No parecer inicial, as solicitações de acesso e de aumento de potência das unidades consumidoras realizadas após a publicação da lei estariam sujeitas, até dezembro de 2028, à cobrança de R$ 20 a cada 100 quilowatt-hora (kWh) de energia elétrica ativa compensada, valor que seria atualizado pela inflação. Na nova redação, apresentada na complementação do voto desta quarta-feira (29), o relator isentou a microgeração com autoconsumo local, ou seja, aquela com até 75 kW consumidos localmente, dessa cobrança.
Os agentes do segmento pleiteavam a exclusão do termo “autoconsumo local”, para que a isenção fosse mais ampla. No entanto, avaliaram que a alteração no parecer, como proposta, atende parcialmente aos pedidos do setor e ajuda a mitigar os efeitos da medida para a geração distribuída.
O complemento de voto também fez uma alteração no trecho que trata da desoneração dos sistemas de armazenamento por baterias, incluindo esses sistemas no Regime Especial de Incentivos para o Desenvolvimento da Infraestrutura (Reidi).
Além disso, excluiu o dispositivo que envolvia o cálculo da taxa de retorno de investimentos das distribuidoras das áreas da Sudam e Sudene. Braga explicou que a decisão foi tomada após repercussão no mercado de que a medida poderia retirar benefícios fiscais das regiões Norte e Nordeste. No entanto, disse que apresentará projeto de lei sobre o tema, para “retornar ao brasileiro o benefício fiscal”.

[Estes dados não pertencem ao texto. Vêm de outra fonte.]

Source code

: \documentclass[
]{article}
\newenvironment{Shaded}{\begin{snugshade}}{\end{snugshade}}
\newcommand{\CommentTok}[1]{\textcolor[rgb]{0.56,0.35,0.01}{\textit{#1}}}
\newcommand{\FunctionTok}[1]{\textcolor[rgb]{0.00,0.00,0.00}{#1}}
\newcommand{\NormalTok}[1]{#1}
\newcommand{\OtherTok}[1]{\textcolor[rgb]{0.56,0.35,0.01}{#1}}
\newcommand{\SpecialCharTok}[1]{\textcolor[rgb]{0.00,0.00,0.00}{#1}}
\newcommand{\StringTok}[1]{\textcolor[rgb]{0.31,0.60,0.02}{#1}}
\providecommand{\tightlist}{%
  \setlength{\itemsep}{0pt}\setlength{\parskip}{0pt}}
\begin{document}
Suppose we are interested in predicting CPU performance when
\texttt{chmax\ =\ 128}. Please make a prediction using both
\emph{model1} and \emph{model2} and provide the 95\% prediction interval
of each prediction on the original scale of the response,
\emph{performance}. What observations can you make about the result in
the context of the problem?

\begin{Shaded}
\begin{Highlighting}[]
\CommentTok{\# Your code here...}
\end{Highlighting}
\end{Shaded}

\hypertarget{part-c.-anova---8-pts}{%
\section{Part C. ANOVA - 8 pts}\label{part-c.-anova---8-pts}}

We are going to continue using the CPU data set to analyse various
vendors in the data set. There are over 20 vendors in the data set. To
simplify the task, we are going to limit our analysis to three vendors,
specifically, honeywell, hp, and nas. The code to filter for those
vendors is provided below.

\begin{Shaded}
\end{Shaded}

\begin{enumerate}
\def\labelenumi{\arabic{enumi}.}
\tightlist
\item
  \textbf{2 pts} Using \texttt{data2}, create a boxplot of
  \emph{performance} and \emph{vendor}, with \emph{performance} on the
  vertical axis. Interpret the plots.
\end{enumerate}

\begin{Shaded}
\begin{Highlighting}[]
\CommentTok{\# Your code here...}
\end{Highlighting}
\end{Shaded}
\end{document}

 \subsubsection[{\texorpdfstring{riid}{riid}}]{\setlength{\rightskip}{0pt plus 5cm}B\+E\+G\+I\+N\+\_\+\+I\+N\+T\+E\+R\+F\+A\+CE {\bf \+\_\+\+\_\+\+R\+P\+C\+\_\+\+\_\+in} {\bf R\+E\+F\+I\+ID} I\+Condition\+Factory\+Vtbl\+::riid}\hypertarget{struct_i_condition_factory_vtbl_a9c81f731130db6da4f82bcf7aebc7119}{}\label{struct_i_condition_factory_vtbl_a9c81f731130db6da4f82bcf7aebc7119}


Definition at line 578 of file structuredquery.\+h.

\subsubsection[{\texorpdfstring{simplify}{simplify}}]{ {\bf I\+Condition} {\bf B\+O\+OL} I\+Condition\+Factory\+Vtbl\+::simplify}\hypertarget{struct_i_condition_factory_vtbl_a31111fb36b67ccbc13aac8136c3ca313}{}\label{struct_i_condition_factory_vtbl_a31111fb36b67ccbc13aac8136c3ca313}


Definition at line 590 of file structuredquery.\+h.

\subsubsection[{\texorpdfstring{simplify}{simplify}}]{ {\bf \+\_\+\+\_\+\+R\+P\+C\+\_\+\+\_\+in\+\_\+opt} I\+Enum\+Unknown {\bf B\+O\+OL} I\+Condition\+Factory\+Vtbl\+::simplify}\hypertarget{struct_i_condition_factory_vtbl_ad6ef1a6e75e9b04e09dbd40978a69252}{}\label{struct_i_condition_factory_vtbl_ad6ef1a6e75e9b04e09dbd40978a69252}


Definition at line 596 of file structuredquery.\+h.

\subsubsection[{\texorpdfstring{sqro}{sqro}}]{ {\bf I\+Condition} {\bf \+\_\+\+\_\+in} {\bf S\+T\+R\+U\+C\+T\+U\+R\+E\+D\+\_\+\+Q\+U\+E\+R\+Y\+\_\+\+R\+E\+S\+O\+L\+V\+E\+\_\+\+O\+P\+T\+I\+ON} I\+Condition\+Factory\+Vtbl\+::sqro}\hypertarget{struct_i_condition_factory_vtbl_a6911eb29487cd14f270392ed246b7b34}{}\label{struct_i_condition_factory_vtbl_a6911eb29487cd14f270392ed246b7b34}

 “O relatório mantinha o benefício fiscal. No entanto, para o cálculo do denominador da remuneração de capital, estaríamos usando a carga equivalente à carga nacional, para reduzir a tarifa para o consumidor entre 2% e 2,5%”, disse. “Do ponto de vista do consumidor, o correto seria fazer como proposto no relatório, mas entendendo que não tivemos tempo de fazer um amplo debate para que essa matéria pudesse ficar esclarecida, não só para os parlamentares das regiões, mas também para os agentes, nós estamos apresentando um projeto autônomo para tratar da remuneração do capital das regiões da Sudam e da Sudene, e retirando do texto da MP.”